■ WHAT YOU HAVE TO DO ■
Every line in the records below with the string "https" needs to be copied out.

*** Opening of EXCERPTED RECORDS ***

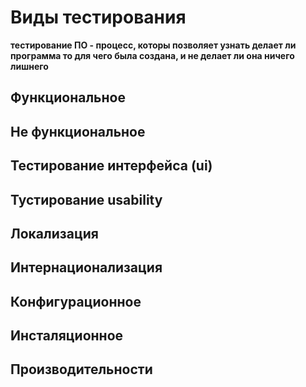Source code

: # Виды тестирования

**тестирование ПО - процесс, которы позволяет узнать делает ли программа то для чего была создана, и не делает ли она ничего лишнего**
## Функциональное

## Не функциональное

## Тестирование интерфейса (ui)

## Тустирование usability

## Локализация

## Интернационализация

## Конфигурационное

## 

##

## **Инсталяционное**

## __Производительности__
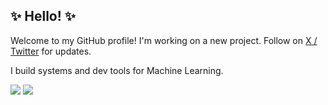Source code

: ## :sparkles: Hello! :sparkles:

Welcome to my GitHub profile! I'm working on a new project. Follow on [X / Twitter](https://x.com/freddie_v4) for updates.

I build systems and dev tools for Machine Learning.


<a href="https://www.linkedin.com/in/frederickvargus"><img src="https://img.shields.io/badge/LinkedIn-0077B5?style=for-the-badge&logo=linkedin&logoColor=white"/></a> <a href="https://www.twitter.com/freddie_v4"><img src="https://img.shields.io/badge/Twitter-1DA1F2?style=for-the-badge&logo=twitter&logoColor=white"/></a>

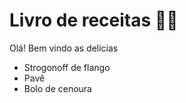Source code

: # Livro de receitas :man_cook:

Olá! Bem vindo as delicias

* Strogonoff de flango
* Pavê
* Bolo de cenoura
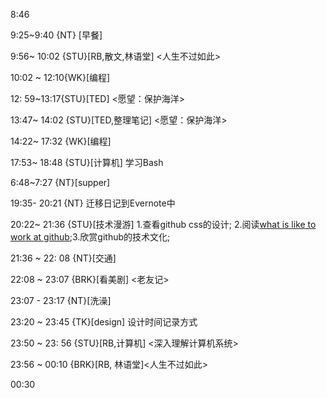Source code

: 8:46

9:25~9:40 {NT} [早餐]

9:56~ 10:02  {STU}[RB,散文,林语堂] <人生不过如此>

10:02 ~ 12:10{WK}[编程] <WA>

12: 59~13:17{STU}[TED] <愿望：保护海洋>

13:47~ 14:02 {STU}[TED,整理笔记] <愿望：保护海洋>

14:22~ 17:32 {WK}[编程] <WA>

17:53~ 18:48   {STU}[计算机] 学习Bash

6:48~7:27 {NT}[supper]

19:35- 20:21 {NT} 迁移日记到Evernote中

20:22~ 21:36 {STU}[技术漫游] 1.查看github css的设计; 2.阅读[what is like to work at github](http://opensoul.org/2012/06/05/whats-it-like-to-work-at-github/);3.欣赏github的技术文化;

21:36 ~ 22: 08 {NT}[交通]

22:08 ~ 23:07 {BRK}[看美剧] <老友记>

23:07 - 23:17 {NT}[洗澡]

23:20 ~ 23:45 {TK}[design]  设计时间记录方式

23:50 ~ 23: 56 {STU}[RB,计算机] <深入理解计算机系统>

23:56 ~ 00:10 {BRK}[RB, 林语堂]<人生不过如此>

00:30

*** Close of EXCERPTED RECORDS ***

■ WRITTEN ANSWER ■
Welcome to my GitHub profile! I'm working on a new project. Follow on [X / Twitter](https://x.com/freddie_v4) for updates.
<a href="https://www.linkedin.com/in/frederickvargus"><img src="https://img.shields.io/badge/LinkedIn-0077B5?style=for-the-badge&logo=linkedin&logoColor=white"/></a> <a href="https://www.twitter.com/freddie_v4"><img src="https://img.shields.io/badge/Twitter-1DA1F2?style=for-the-badge&logo=twitter&logoColor=white"/></a>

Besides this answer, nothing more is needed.